A Brief History of All Souls College in Oxford

What is All Souls College?

All Souls College is a prestigious postgraduate college built in the 15th century, dedicated to victims of medieval England’s longest war.


All Souls College

All Souls College History

All Souls College (officially, ‘College of the Souls of All the Faithful Departed’) was founded in 1438 by King Henry VI and his Archbishop of Canterbury, Henry Chichele, in memory of the victims of the Hundred Years’ War fought between England and France. All Souls is the only Oxford college in which all members automatically become fellows, with no undergraduate students. While there are several categories of fellow, the most famous is the Examination Fellowship, available to any Oxford student no more than three years after the attainment of their first degree. All Souls offers fellowships mostly to those who specialise in the humanities and social sciences, though there are some exceptions. Election involves the so-called ‘hardest exam in the world’, in which applicants are put through several rounds of brutal written and oral work, writing responses to abstract questions such as ‘are there any unanswerable questions’, and chosen subject essays. Until recently, one of the exam papers took a terrifyingly pared-down form: a single word, like ‘justice’, to prompt an essay; time, three hours.
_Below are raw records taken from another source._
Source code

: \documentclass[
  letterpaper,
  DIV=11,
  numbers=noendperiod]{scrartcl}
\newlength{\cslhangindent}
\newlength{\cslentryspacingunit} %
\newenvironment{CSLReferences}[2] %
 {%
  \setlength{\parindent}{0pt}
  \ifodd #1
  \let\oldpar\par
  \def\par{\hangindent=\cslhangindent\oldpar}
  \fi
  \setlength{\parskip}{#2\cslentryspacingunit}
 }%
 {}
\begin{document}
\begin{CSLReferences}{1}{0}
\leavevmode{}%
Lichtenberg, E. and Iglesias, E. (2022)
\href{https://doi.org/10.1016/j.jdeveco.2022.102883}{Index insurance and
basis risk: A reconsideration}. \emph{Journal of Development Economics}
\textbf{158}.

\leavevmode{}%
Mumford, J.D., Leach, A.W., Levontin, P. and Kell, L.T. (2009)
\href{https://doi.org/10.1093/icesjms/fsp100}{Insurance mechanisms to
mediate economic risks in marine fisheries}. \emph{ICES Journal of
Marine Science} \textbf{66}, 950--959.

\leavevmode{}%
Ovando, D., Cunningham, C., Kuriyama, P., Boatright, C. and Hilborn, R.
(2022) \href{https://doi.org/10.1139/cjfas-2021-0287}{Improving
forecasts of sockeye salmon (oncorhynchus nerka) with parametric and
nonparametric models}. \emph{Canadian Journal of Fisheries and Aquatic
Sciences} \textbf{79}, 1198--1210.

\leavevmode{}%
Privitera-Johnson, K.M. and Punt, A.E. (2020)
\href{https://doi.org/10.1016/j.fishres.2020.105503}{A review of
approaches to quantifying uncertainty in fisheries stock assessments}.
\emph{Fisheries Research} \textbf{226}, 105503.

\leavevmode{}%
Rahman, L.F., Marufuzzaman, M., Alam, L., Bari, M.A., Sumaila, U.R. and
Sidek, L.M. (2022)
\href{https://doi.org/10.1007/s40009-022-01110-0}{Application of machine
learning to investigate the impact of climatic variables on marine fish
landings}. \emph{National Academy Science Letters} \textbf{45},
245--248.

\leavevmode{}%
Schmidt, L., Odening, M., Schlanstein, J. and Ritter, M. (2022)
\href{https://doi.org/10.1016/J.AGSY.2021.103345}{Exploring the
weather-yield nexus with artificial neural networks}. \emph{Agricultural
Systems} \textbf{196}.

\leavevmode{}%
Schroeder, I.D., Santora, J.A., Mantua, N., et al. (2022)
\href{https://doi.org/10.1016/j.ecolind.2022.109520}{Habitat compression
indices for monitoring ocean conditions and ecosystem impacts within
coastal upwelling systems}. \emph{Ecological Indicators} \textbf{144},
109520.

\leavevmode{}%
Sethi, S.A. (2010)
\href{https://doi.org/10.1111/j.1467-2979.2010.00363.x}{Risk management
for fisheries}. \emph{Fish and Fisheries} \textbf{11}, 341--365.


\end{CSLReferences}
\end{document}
All Souls is also home to one of Oxford’s most extraordinary and rarest ceremonies. On the 14th of January of the first year of each century, the fellows parade around the college with flaming torches, led by the ‘Lord Mallard’ carried in a chair, singing the ‘Mallard Song’. The rationale (such that it exists) is that they are hunting for the duck that allegedly flew from the foundations of the college as it was being built. In reality, the ceremony has mysterious origins, but probably began in the 17th century.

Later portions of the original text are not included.